Tax: World Bank Wants Nigeria To Raise non-Oil Revenue

World Bank

 

The World Bank has urged Nigeria to lift its internally generated revenue by raising non-oil income from federal and state levels.

The global lender demanded that income from Value Added Tax (VAT), excises and customs, and states’ internally generated revenues be increased.

“To do that requires strengthening tax administration and increasing compliance rates, and reforms including rationalizing tax incentives and exemptions and selectively increasing rates such as excise on alcohol and tobacco,” it said.

The World Bank also plans to increase its funding to Nigeria by $4.5 billion over the next three years to support projects in the power and health industries and in governance, the lender’s vice president for Africa said.

“This is indicative — in the next 18 months or so, we expect to put in place projects for around $2.5 billion,” Hafez Ghanem said. “We are thinking about financing more investments in power and the area of social protection.” The Washington-based institution currently has 30 projects estimated at $10 billion in Nigeria.

President Muhammadu Buhari in June signed the country’s N9.1 trillion ($25 billion) budget for 2018, the biggest yet, to boost infrastructure investment in Africa’s top oil producer, and support economic recovery.
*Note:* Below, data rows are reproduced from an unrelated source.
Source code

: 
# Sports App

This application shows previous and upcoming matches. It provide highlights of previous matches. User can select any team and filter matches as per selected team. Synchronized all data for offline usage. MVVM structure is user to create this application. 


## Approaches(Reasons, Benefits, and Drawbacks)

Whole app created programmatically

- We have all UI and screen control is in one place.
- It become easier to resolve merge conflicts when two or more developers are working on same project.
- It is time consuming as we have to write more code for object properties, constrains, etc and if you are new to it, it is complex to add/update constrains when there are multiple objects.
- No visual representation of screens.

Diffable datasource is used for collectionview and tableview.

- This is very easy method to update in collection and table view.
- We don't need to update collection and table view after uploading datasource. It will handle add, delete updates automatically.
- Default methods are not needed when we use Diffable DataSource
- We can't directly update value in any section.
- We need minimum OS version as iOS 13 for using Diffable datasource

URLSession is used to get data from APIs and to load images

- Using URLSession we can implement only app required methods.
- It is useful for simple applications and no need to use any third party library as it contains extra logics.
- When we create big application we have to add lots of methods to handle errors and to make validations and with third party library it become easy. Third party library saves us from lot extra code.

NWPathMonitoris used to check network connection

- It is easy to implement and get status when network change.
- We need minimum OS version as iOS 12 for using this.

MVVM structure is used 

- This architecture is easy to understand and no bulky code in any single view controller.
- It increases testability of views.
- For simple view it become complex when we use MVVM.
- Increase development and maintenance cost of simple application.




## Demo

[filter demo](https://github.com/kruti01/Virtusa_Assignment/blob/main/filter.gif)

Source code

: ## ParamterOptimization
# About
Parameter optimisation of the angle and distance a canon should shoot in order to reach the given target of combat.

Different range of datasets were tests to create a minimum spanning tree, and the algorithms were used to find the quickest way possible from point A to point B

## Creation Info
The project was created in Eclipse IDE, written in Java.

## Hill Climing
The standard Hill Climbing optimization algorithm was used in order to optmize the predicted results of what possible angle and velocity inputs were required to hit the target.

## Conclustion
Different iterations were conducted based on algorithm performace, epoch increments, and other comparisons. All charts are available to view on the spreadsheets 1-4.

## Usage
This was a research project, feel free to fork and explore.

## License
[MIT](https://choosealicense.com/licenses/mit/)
The International Monetary Fund forecast Nigeria’s economy will expand 2.1 per cent this year after it contracted in 2016, when prices and output of crude declined. Budget documents forecast a deficit of 2 trillion naira, more than half of which will be plugged by borrowing.

The nation is scheduled to hold general elections in February, in which Buhari plans to seek another term. He’ll have to address revenue collection, power shortages and fuel subsidies, among other things.